特別委員会設置に反対した民主党ですが、自らの改定案を発表しました。それによると自民党と公明党との協議で「宗教的感性の涵養」「愛国心の明記する」という事柄は、公明党の反対で改定案には盛り込みませんでしたが、民主党の案には盛り込まれていて、この民主党の案に同調する自民党の議員がいるといいます。公明党が民主党の案に反対しても民主党と自民党の議員が手を組んで民主党の案を通す動きも出ていると言います。公明党は自民党と妥協して国会に上程したために、皮肉な状況に直面することになりました。

公明党は、統治機構を指す国ではないとして、自民党と妥協しました。それでも公明党が初め主張していたように、言葉は一人歩きする危険性は大いにあります。法律では強制はしないとした君が代と日の丸が教育現場で押し付けられていることを見ればわかります。

先回に述べた竹内浩三は「おれだって、人に負けないだけ、国のためにつくすすべはもっている。自分に合った仕事をあたえられたら、死ぬるともそれをやるよ。でも、キカン銃かついでたたかって死ぬると云うのは、なさけない気がするんだ」と、自民党が考える愛国心のパターンの一つにアンチテーゼを示しています。「死ぬるとも」は、今日においては、一生懸命に行なうと読み替えれば良いと思います。

NHKの番組で韓国ドラマ「クッキ」に次のような場面がありました。クッキは父親が朝鮮半島の抗日根拠地に入る時、母は日本軍の監視兵の銃撃で死亡、医者の父親は生まれたばかりのクッキを友人に自分の財産と一緒に託します。父親の友人の家では母親が性悪のためにこき使われながら学校に通います。学問をするためにその友人の家を離れて現在のソウルに来ますが、病で倒れたところをパン屋の主人に救われます。パン屋の主人は良質のパンを作る職人で、クッキが前に住んでいた地方で当たり前のように行なっていたパン粉を白く見せる為に苛性ソーダーを使用したところ厳しく怒るような人でした。

1945年8月15日、ソウルの人々が大喜びしながら街頭で行列を組み練り歩きましが、それを見てもクッキは何のことか判りませんでした。パン屋の主人はクッキに説明します。

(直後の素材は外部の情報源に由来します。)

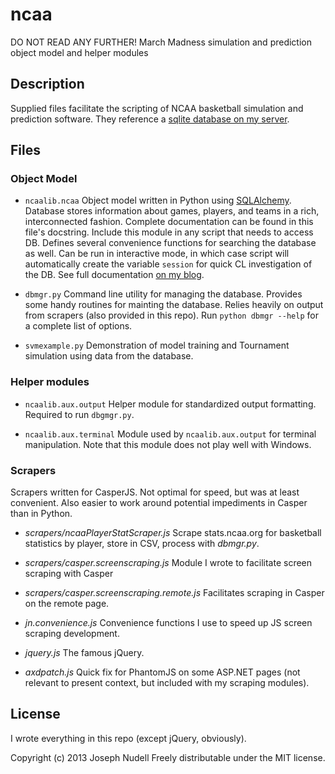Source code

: # ncaa
DO NOT READ ANY FURTHER!
March Madness simulation and prediction object model and helper modules

## Description

Supplied files facilitate the scripting of NCAA basketball simulation and
prediction software. They reference a [sqlite database on my server](http://joenoodles.com/data/ncaa.db "college basketball database").

## Files

### Object Model

+ `ncaalib.ncaa`     Object model written in Python using [SQLAlchemy](http://www.sqlalchemy.org/ "SQLAlchemy -- ORM databases in Python"). Database stores information about games, players, and teams in a rich, interconnected fashion. Complete documentation can be found in this file's docstring. Include this module in any script that needs to access DB. Defines several convenience functions for searching the database as well. Can be run in interactive mode, in which case script will automatically create the variable `session` for quick CL investigation of the DB. See full documentation [on my blog](http://joenoodles.com/).

+ `dbmgr.py`    Command line utility for managing the database. Provides some handy routines for mainting the database. Relies heavily on output from scrapers (also provided in this repo). Run `python dbmgr --help` for a complete list of options.

+ `svmexample.py`    Demonstration of model training and Tournament simulation using data from the database. 

### Helper modules

+ `ncaalib.aux.output`   Helper module for standardized output formatting. Required to run `dbgmgr.py`.

+ `ncaalib.aux.terminal` Module used by `ncaalib.aux.output` for terminal manipulation. Note that this module does not play well with Windows.

### Scrapers

Scrapers written for CasperJS. Not optimal for speed, but was at least convenient. Also easier to work around potential impediments in Casper than in Python.

+ _scrapers/ncaaPlayerStatScraper.js_   Scrape stats.ncaa.org for basketball statistics by player, store in CSV, process with _dbmgr.py_.

+ _scrapers/casper.screenscraping.js_   Module I wrote to facilitate screen scraping with Casper

+ _scrapers/casper.screenscraping.remote.js_    Facilitates scraping in Casper on the remote page.

+ _jn.convenience.js_   Convenience functions I use to speed up JS screen scraping development.

+ _jquery.js_   The famous jQuery.

+ _axdpatch.js_ Quick fix for PhantomJS on some ASP.NET pages (not relevant to present context, but included with my scraping modules).

## License

I wrote everything in this repo (except jQuery, obviously).

Copyright (c) 2013 Joseph Nudell
Freely distributable under the MIT license.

わが国はついに解放された。もう心配しなくてハングルは自由に使える。それを聞いたクッキは、教科書にも日本語は無くなり、日の丸にも敬礼しなくても良いのだと喜びました。

パン屋の主人は述べる。但しわが国が立ち直るのはこれからだ。本当の戦いはこれから始まる。いつか日本を追い越す為にも、今、道を誤ると遅れをとってしまう。その日本に勝つためには、国家は力を蓄えねばならない。

力とは、暴力や武器ではない。自分が行う分野で一流になること、それが力だ。

井の中の蛙ではなく、世界をめざせ。クッキよ、お前がこの先どんな仕事についても良い。しかし、どんな仕事でもその分野の一流になり、真の勝者になることだ。

正直な人生を歩め、正直に勝る財産はない。誠実に生きる者こそ、最後まで生き抜く力を持つ。

クッキは一度だけ会っただけで、何処にいるか判らない父親に言います。お父さん、私は寂しくありません。お父さんの代わりをしてくれる、おじさんがいます。

竹内浩三の考えとパン屋の主人が述べたことに、私は共通点があると思います。

『力とは、暴力や武器ではない。自分のする分野で一流になること、それが力だ』は粛然たる思いのする言葉です。

教育基本法は、教育の目的を 教育は、人格の完成をめざし、平和的な国家及び社会の形成者として、真理と正義を愛し、個人の価値をたつとび、勤労と責任を重んじ、自主的精神に充ちた心身ともに健康な国民の育成を期して行われなければならないと規定しています。

これを読めば、竹内浩三の望んだことやパン屋の主人の望む人間も、教育基本法の目的に適う、一つの人間像ではないのかと思います。

私は戦争をしないとした憲法を守ることが、日本人が住む国を大切に思う心だと思います。